Simen Johan or Ruud van Empel re. Processing and Post-Production


----------



## AverageJoe (Jun 24, 2008)

Robert Cappa, man had ba... well you know.  They need to make a movie about his life.


----------



## icassell (Jun 24, 2008)

I think there was a PBS American Masters on Robert Capa.


----------



## kellylindseyphotography (Jun 24, 2008)

Sally Mann, some of Annie Liebovitz, Mark Selinger, Cartier-Brasson, Richard Avadon.  There are a few contemporary children's photographer's that I admire quite a bit.


----------



## Jedo_03 (Jun 25, 2008)

Cappa, Cartier-Bresson, McCurry, Adams: yeah - Capronigro...
But 'big-name' photographers aren't the only ones I admire... There are lots of photographers out there who make great images...
Some on this forum I admire...
Jedo


----------



## skiboarder72 (Jun 25, 2008)

Ken Rockwell


----------



## keedokes (Jun 29, 2008)

I'm a big fan of H.H. Bennet.  He was the first to take a stop-action photograph, back in 1886, of his son Ashley jumping Stand Rock in Wisconsin Dells.


----------



## icassell (Jun 30, 2008)

Hmmm ... did the next image show Ashley falling between the rocks?
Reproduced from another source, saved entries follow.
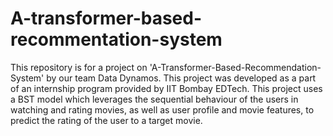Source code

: # A-transformer-based-recommentation-system
This repository is for a project on 'A-Transformer-Based-Recommendation-System' by our team Data Dynamos. This project was developed as a part of an internship program provided by IIT Bombay EDTech. This project uses a BST model which leverages the sequential behaviour of the users in watching and rating movies, as well as user profile and movie features, to predict the rating of the user to a target movie.
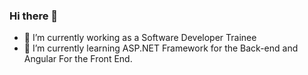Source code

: ### Hi there 👋


<!-- **Pawankumar7814/Pawankumar7814** is a ✨ _special_ ✨ repository because its `README.md` (this file) appears on your GitHub profile. 

Here are some ideas to get you started: -->

- 🔭 I’m currently working as a Software Developer Trainee
- 🌱 I’m currently learning ASP.NET Framework for the Back-end and Angular For the Front End.
<!-- - 👯 I’m looking to collaborate on 
- 🤔 I’m looking for help with ...
- 💬 Ask me about ...
- 📫 How to reach me: pawank4285@gmail.com
- ⚡ Fun fact: ...
-->
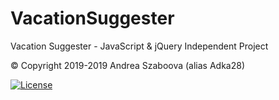 # VacationSuggester
Vacation Suggester - JavaScript &amp; jQuery Independent Project

&copy; Copyright 2019-2019 Andrea Szaboova (alias Adka28)

[![License](https://img.shields.io/badge/License-Apache%202.0-blue.svg)](https://opensource.org/licenses/Apache-2.0)
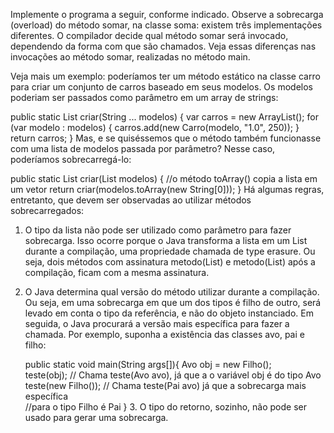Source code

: Implemente o programa a seguir, conforme indicado.
Observe a sobrecarga (overload) do método somar, na classe soma: existem três implementações diferentes.
O compilador decide qual método somar será invocado, dependendo da forma com que são chamados. Veja essas diferenças nas invocações ao método somar, realizadas no método main.

Veja mais um exemplo: poderíamos ter um método estático na classe carro para criar um conjunto de carros baseado em seus modelos. Os modelos poderiam ser passados como parâmetro em um array de strings:

public static List<Carro> criar(String ... modelos) {
var carros = new ArrayList<Carro>();
for (var modelo : modelos) {
carros.add(new Carro(modelo, "1.0", 250));
}
return carros;
}
Mas, e se quiséssemos que o método também funcionasse com uma lista de modelos passada por parâmetro? Nesse caso, poderíamos sobrecarregá-lo:

public static List<Carro> criar(List<String> modelos) {
//o método toArray() copia a lista em um vetor
return criar(modelos.toArray(new String[0]));
}
Há algumas regras, entretanto, que devem ser observadas ao utilizar métodos sobrecarregados:

1. O tipo da lista não pode ser utilizado como parâmetro para fazer sobrecarga. Isso ocorre porque o Java transforma a lista em um List<Object> durante a compilação, uma propriedade chamada de type erasure. Ou seja, dois métodos com assinatura metodo(List<String>) e metodo(List<Carro>) após a compilação, ficam com a mesma assinatura.

2. O Java determina qual versão do método utilizar durante a compilação. Ou seja, em uma sobrecarga em que um dos tipos é filho de outro, será levado em conta o tipo da referência, e não do objeto instanciado. Em seguida, o Java procurará a versão mais específica para fazer a chamada. Por exemplo, suponha a existência das classes avo, pai e filho:

public static void main(String args[]){
Avo obj = new Filho();        
teste(obj);  // Chama teste(Avo avo), já que a o variável obj é do tipo Avo
teste(new Filho()); // Chama teste(Pai avo) já que a sobrecarga mais específica  
//para o tipo Filho é Pai
}
3. O tipo do retorno, sozinho, não pode ser usado para gerar uma sobrecarga.

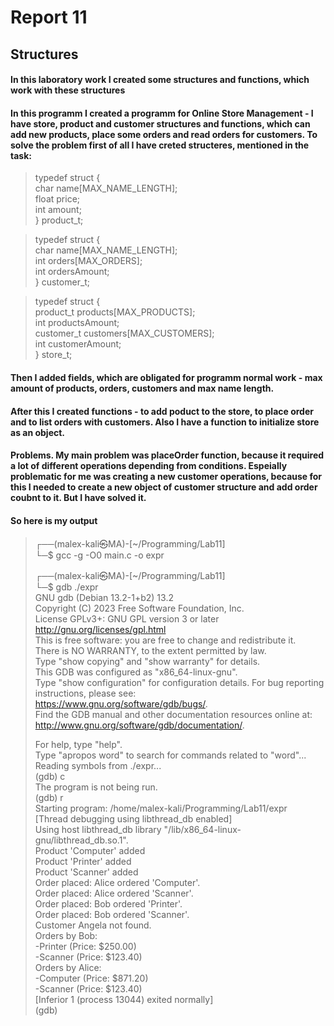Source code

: # Report 11

## Structures

#### In this laboratory work I created some structures and functions, which work with these structures

#### In this programm I created a programm for Online Store Management - I have store, product and customer structures and functions, which can add new products, place some orders and read orders for customers. To solve the problem first of all I have creted structeres, mentioned in the task:

>typedef struct {       
    char name[MAX_NAME_LENGTH];     
    float price;            
    int amount;                                     
} product_t;        

>typedef struct {           
    char name[MAX_NAME_LENGTH];         
    int orders[MAX_ORDERS];         
    int ordersAmount;           
} customer_t;       

>typedef struct {       
    product_t products[MAX_PRODUCTS];       
    int productsAmount;     
    customer_t customers[MAX_CUSTOMERS];        
    int customerAmount;     
} store_t;      

#### Then I added fields, which are obligated for programm normal work - max amount of products, orders, customers and max name length. 

#### After this I created functions - to add poduct to the store, to place order and to list orders with customers. Also I have a function to initialize store as an object.

#### Problems. My main problem was placeOrder function, because it required a lot of different operations depending from conditions. Espeially problematic for me was creating a new customer operations, because for this I needed to create a new object of customer structure and add order coubnt to it. But I have solved it.

#### So here is my output

>┌──(malex-kali㉿MA)-[~/Programming/Lab11]      
└─$ gcc -g -O0 main.c -o expr       
>               
>┌──(malex-kali㉿MA)-[~/Programming/Lab11]       
└─$ gdb ./expr              
GNU gdb (Debian 13.2-1+b2) 13.2         
Copyright (C) 2023 Free Software Foundation, Inc.   
License GPLv3+: GNU GPL version 3 or later <http://gnu.org/licenses/gpl.html>           
This is free software: you are free to change and redistribute it.          
There is NO WARRANTY, to the extent permitted by law.   
Type "show copying" and "show warranty" for details.    
This GDB was configured as "x86_64-linux-gnu".      
Type "show configuration" for configuration details.
For bug reporting instructions, please see:     
<https://www.gnu.org/software/gdb/bugs/>.       
Find the GDB manual and other documentation resources online at:            
    <http://www.gnu.org/software/gdb/documentation/>.
>   
>For help, type "help".         
Type "apropos word" to search for commands related to "word"...         
Reading symbols from ./expr...          
(gdb) c     
The program is not being run.       
(gdb) r     
Starting program: /home/malex-kali/Programming/Lab11/expr           
[Thread debugging using libthread_db enabled]       
Using host libthread_db library "/lib/x86_64-linux-gnu/libthread_db.so.1".          
Product 'Computer' added        
Product 'Printer' added         
Product 'Scanner' added         
Order placed: Alice ordered 'Computer'.     
Order placed: Alice ordered 'Scanner'.      
Order placed: Bob ordered 'Printer'.        
Order placed: Bob ordered 'Scanner'.        
Customer Angela not found.          
Orders by Bob:              
  -Printer (Price: $250.00)               
  -Scanner (Price: $123.40)              
Orders by Alice:                
  -Computer (Price: $871.20)        
  -Scanner (Price: $123.40)     
[Inferior 1 (process 13044) exited normally]        
(gdb)       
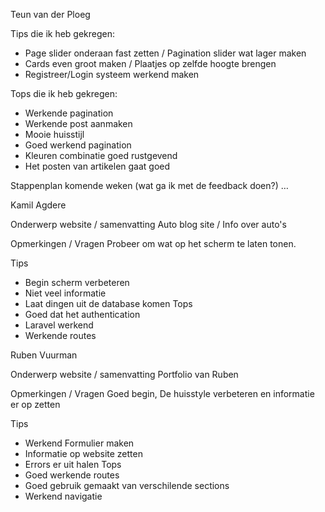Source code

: Teun van der Ploeg

Tips die ik heb gekregen:
- Page slider onderaan fast zetten / Pagination slider wat lager maken
- Cards even groot maken / Plaatjes op zelfde hoogte brengen
- Registreer/Login systeem werkend maken
  
Tops die ik heb gekregen:
- Werkende pagination
- Werkende post aanmaken
- Mooie huisstijl
- Goed werkend pagination
- Kleuren combinatie goed rustgevend
- Het posten van artikelen gaat goed

Stappenplan komende weken (wat ga ik met de feedback doen?)
…


Kamil Agdere

Onderwerp website / samenvatting
Auto blog site / Info over auto's

Opmerkingen / Vragen
Probeer om wat op het scherm te laten tonen.

Tips
- Begin scherm verbeteren
- Niet veel informatie
- Laat dingen uit de database komen
Tops
- Goed dat het authentication
- Laravel werkend
- Werkende routes


Ruben Vuurman

Onderwerp website / samenvatting
Portfolio van Ruben

Opmerkingen / Vragen
Goed begin, De huisstyle verbeteren en informatie er op zetten 

Tips
- Werkend Formulier maken
- Informatie op website zetten
- Errors er uit halen
Tops
- Goed werkende routes
- Goed gebruik gemaakt van verschilende sections 
- Werkend navigatie
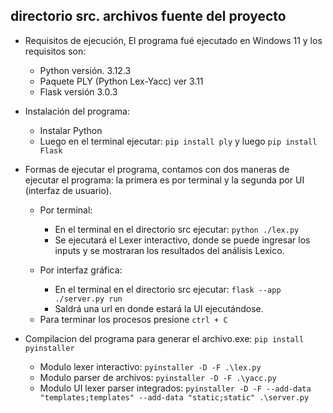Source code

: ## directorio src. archivos fuente del proyecto

-	Requisitos de ejecución, El programa fué ejecutado en Windows 11 y los requisitos son:
    * Python versión. 3.12.3
    * Paquete PLY (Python Lex-Yacc) ver 3.11
    * Flask versión 3.0.3

-	Instalación del programa:
    *	Instalar Python
    *	Luego en el terminal ejecutar: `pip install ply` y luego `pip install Flask`

-	Formas de ejecutar el programa, contamos con dos maneras de ejecutar el programa: la primera es por terminal y la segunda por UI (interfaz de usuario).
    * Por terminal:
        -	En el terminal en el directorio src ejecutar: `python ./lex.py`
        - Se ejecutará el Lexer interactivo, donde se puede ingresar los inputs y se mostraran los resultados del análisis Lexico.

    * Por interfaz gráfica:
        - En el terminal en el directorio src ejecutar: `flask --app ./server.py run`
        - Saldrá una url en donde estará la UI ejecutándose.

    - Para terminar los procesos presione `ctrl + C`

-   Compilacion del programa para generar el archivo.exe: `pip install pyinstaller`
    * Modulo lexer interactivo: `pyinstaller -D -F .\lex.py`
    * Modulo parser de archivos: `pyinstaller -D -F .\yacc.py`
    * Modulo UI lexer parser integrados: `pyinstaller -D -F --add-data "templates;templates" --add-data "static;static" .\server.py`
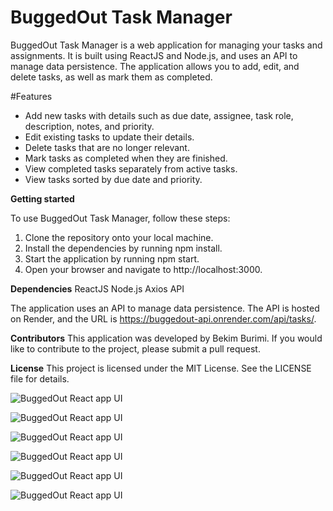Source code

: # **BuggedOut Task Manager**

BuggedOut Task Manager is a web application for managing your tasks and assignments. It is built using ReactJS and Node.js, and uses an API to manage data persistence. The application allows you to add, edit, and delete tasks, as well as mark them as completed.

#Features
* Add new tasks with details such as due date, assignee, task role, description, notes, and priority.
* Edit existing tasks to update their details.
* Delete tasks that are no longer relevant.
* Mark tasks as completed when they are finished.
* View completed tasks separately from active tasks.
* View tasks sorted by due date and priority.

**Getting started**

To use BuggedOut Task Manager, follow these steps:

1. Clone the repository onto your local machine.
2. Install the dependencies by running npm install.
3. Start the application by running npm start.
4. Open your browser and navigate to http://localhost:3000.

**Dependencies**
ReactJS
Node.js
Axios
API

The application uses an API to manage data persistence. The API is hosted on Render, and the URL is https://buggedout-api.onrender.com/api/tasks/.

**Contributors**
This application was developed by Bekim Burimi. If you would like to contribute to the project, please submit a pull request.

**License**
This project is licensed under the MIT License. See the LICENSE file for details.


![BuggedOut React app UI](https://i.ibb.co/b1QqS6M/buggedout-1.png)

![BuggedOut React app UI](https://i.ibb.co/y4Q0k0T/buggedout-2.png)

![BuggedOut React app UI](https://i.ibb.co/cQ7Db7w/buggedout-3.png)

![BuggedOut React app UI](https://i.ibb.co/TmVdxDF/buggedout-4.png)

![BuggedOut React app UI](https://i.ibb.co/Fnj1jh7/buggedout-5.png)

![BuggedOut React app UI](https://i.ibb.co/9g5dkpF/buggedout-6.png)
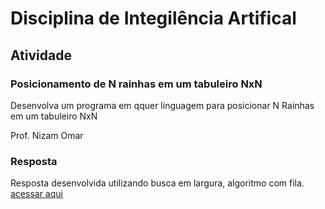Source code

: # Disciplina de Integilência Artifical

## Atividade

### Posicionamento de N rainhas em um tabuleiro NxN

Desenvolva um programa em qquer linguagem para posicionar N Rainhas em um tabuleiro NxN

Prof. Nizam Omar

### Resposta

Resposta desenvolvida utilizando busca em largura, algoritmo com fila.
[acessar aqui](index.html)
Oh wait, he couldn't have changed plates that fast ...


----------



## keedokes (Jun 30, 2008)

I know, doesn't it look like he missed?  But, no--he made it!  It took him a ton of tries to get it right, but Ashley ends up surviving and giving the man grandkids eventually.


----------



## TylerCacek (Jul 9, 2008)

nachtwey and zoriah hands down. they are two incredible conflict photographers. coming in at a close 3rd is Jim Lo Scalzo


----------



## Analog (Jul 12, 2008)

Adams, Atget, Hine, The three i enjoy the most.


----------